What a bummer—Harry Potter is finished! I enjoyed every moment of these books and movies, and the neatly tied present that is Harry Potter and the Deathly Hallows magically produced a Christmas in July!

Rob likes to laugh at us HP fans, but JK Rowling did a great job developing her story. Over the years we grew to know her characters—and not only the main characters. We can envision Hogwarts, The Burrow, the Forbidden Forest, and all the strange and magical happenings—good and bad—created from her imagination. We knew from the beginning where the confrontation would be, and once the world got over the witch and wizard thing and stopped complaining about it, we all settled down to enjoy the magical ride. I’m not sure it’s a negative that the Harry Potter books have joined the likes of The Adventures of Huckleberry Finn and The Catcher in the Rye on the banned books list. What marketing accompanied the books! Do you know any Harry Potter fan who has not, in the past ten years, gotten some sort of HP paraphernalia? I have some miniatures, bookends, and an empty book jacket box to store my "valuables."

My Red Hat group, Blithe Spirits, saw the last three movies together, and I’m sure we’ll see the next two together as well.

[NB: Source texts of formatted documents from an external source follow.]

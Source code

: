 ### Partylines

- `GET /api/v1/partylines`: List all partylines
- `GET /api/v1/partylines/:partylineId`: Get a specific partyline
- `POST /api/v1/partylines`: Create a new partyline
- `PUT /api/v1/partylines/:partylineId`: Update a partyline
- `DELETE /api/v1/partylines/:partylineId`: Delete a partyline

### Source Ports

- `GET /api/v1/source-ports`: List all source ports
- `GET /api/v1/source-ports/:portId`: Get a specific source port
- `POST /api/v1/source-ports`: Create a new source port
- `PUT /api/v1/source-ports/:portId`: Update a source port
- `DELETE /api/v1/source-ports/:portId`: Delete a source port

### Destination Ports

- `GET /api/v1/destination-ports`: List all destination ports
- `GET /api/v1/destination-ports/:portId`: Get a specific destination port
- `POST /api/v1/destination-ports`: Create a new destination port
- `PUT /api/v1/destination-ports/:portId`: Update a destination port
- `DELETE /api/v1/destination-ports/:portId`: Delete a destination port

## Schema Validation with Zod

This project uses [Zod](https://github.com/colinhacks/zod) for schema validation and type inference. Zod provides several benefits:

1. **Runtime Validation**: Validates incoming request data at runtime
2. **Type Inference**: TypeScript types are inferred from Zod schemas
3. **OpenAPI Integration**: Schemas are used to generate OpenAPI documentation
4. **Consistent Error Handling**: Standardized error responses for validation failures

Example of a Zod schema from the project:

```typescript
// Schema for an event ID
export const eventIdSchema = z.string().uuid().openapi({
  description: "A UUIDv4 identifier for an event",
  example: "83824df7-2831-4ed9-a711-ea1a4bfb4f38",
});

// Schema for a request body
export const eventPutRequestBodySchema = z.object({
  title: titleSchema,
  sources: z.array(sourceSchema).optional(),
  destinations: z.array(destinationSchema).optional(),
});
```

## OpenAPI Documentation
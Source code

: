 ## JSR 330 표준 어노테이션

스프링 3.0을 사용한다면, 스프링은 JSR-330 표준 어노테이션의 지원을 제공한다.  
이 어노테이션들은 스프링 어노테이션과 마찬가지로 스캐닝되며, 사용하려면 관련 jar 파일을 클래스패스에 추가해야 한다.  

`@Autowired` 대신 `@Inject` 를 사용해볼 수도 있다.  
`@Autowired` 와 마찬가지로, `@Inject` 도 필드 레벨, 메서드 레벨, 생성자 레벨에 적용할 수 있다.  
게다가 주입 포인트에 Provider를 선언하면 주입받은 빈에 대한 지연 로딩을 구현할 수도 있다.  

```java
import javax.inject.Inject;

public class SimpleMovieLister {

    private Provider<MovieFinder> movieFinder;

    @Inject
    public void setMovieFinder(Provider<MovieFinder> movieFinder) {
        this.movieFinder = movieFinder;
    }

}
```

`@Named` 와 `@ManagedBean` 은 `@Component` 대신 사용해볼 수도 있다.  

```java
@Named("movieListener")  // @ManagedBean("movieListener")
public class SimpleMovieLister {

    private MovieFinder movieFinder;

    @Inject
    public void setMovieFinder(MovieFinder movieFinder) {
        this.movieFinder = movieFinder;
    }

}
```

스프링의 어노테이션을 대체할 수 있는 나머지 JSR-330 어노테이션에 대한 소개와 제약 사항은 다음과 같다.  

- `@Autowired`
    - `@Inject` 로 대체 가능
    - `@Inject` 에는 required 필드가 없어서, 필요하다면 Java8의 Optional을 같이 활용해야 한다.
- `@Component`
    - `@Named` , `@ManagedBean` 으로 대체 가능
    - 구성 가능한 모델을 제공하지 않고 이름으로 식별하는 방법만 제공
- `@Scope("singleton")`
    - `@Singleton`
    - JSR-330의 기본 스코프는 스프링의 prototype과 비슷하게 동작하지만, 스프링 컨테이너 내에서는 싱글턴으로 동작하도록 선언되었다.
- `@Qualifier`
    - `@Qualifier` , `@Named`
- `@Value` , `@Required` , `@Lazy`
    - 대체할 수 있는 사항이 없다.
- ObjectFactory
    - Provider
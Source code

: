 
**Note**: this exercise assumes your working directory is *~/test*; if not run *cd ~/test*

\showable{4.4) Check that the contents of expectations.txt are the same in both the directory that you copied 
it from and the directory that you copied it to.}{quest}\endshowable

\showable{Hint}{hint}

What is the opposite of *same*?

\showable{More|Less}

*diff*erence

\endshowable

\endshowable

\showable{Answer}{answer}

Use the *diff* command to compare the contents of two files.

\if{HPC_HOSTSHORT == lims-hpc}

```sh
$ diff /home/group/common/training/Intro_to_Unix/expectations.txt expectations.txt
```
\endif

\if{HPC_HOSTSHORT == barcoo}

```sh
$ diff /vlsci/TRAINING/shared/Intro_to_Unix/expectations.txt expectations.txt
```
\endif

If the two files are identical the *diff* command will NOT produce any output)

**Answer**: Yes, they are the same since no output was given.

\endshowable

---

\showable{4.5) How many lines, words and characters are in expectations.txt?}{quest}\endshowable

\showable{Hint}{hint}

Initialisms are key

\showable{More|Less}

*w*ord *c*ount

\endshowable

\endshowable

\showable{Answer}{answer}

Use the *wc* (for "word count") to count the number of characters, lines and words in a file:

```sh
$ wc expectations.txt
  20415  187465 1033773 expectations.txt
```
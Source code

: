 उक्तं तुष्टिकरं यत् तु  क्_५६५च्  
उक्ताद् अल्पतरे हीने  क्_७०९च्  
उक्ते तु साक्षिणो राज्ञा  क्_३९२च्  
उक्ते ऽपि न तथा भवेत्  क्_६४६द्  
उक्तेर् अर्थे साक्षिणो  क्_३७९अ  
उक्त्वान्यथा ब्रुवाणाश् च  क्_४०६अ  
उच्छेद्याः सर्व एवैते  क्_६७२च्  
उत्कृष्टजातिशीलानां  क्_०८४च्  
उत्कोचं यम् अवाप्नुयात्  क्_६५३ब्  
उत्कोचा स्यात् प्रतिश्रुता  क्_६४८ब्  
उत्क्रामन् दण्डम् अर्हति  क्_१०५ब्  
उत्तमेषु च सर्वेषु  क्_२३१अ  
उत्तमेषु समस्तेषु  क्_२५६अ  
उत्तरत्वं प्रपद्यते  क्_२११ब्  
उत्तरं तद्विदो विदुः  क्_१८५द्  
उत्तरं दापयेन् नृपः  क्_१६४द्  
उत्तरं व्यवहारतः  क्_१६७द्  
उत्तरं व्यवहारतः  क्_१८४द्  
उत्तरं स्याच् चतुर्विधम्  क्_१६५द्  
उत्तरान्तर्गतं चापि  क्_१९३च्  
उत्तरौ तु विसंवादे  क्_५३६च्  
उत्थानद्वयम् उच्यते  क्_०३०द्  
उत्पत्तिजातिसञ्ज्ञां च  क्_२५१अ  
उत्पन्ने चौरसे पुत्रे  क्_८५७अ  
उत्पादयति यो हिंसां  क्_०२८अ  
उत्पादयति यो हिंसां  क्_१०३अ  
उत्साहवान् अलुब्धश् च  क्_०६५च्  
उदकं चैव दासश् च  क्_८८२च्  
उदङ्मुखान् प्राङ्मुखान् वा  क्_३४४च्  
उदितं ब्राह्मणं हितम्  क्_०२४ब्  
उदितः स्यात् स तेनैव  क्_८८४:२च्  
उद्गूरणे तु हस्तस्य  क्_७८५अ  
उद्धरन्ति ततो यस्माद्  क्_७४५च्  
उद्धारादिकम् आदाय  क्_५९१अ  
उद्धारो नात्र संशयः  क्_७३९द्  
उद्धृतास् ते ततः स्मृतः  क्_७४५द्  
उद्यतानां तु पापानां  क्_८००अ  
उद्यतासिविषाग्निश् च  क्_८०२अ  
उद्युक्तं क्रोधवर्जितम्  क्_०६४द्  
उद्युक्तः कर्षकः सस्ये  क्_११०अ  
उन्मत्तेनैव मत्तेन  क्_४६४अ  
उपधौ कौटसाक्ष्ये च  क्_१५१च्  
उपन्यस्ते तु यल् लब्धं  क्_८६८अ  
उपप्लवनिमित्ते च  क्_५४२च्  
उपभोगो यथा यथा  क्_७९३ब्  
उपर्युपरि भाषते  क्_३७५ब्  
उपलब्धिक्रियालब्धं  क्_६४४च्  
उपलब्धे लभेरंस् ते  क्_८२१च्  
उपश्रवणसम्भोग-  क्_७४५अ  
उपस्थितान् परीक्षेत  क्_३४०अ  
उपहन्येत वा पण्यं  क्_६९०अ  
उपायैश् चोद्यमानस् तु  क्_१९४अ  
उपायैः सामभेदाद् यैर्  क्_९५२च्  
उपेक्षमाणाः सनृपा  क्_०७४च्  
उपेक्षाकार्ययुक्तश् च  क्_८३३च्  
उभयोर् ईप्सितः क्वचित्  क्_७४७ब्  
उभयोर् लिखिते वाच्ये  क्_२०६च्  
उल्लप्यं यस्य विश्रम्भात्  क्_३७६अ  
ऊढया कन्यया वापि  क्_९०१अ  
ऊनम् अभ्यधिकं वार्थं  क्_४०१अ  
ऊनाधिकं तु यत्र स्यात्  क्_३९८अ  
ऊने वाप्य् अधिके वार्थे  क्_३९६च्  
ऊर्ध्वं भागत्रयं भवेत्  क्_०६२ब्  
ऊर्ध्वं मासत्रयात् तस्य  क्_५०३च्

But about Harry Potter and the Deathly Hallows….What I loved was the consistency with which Rowling developed the tale. A friend saw her on a TV interview, and she had shoeboxes with notes and little pictures. She knew how the plot and characters would develop, and she drew objects so she could accurately describe them to us. Success is all hers.

Knowing the prophecy, of course I wanted to find the end of the story, but there were other things I wanted to learn. (I’m intentionally being vague here because I don’t want to give anything away from this book or the earlier books just in case you desire to delve into the tales.)

I’d become quite fond of the main characters naturally, though I can honestly say that Harry was not my favorite; I sometimes found him too teenager-ish, arrogant and self-centered. But I liked Neville Longbottom a lot. He had such a sad history, and he kept popping up. I wanted to see what was going to happen with him. I was also extremely curious about Severus Snape. Sometimes he seemed to be on Harry’s side, and sometimes he seemed to be too dark. I wanted to know the truth. (funny to say that about fantasy fiction)

There were other loose ends lying around, and I wanted Rowling to tidy them up. She did, and I was not disappointed. No loose ends; no unanswered questions. Just a sigh as I finished. The adventure is over.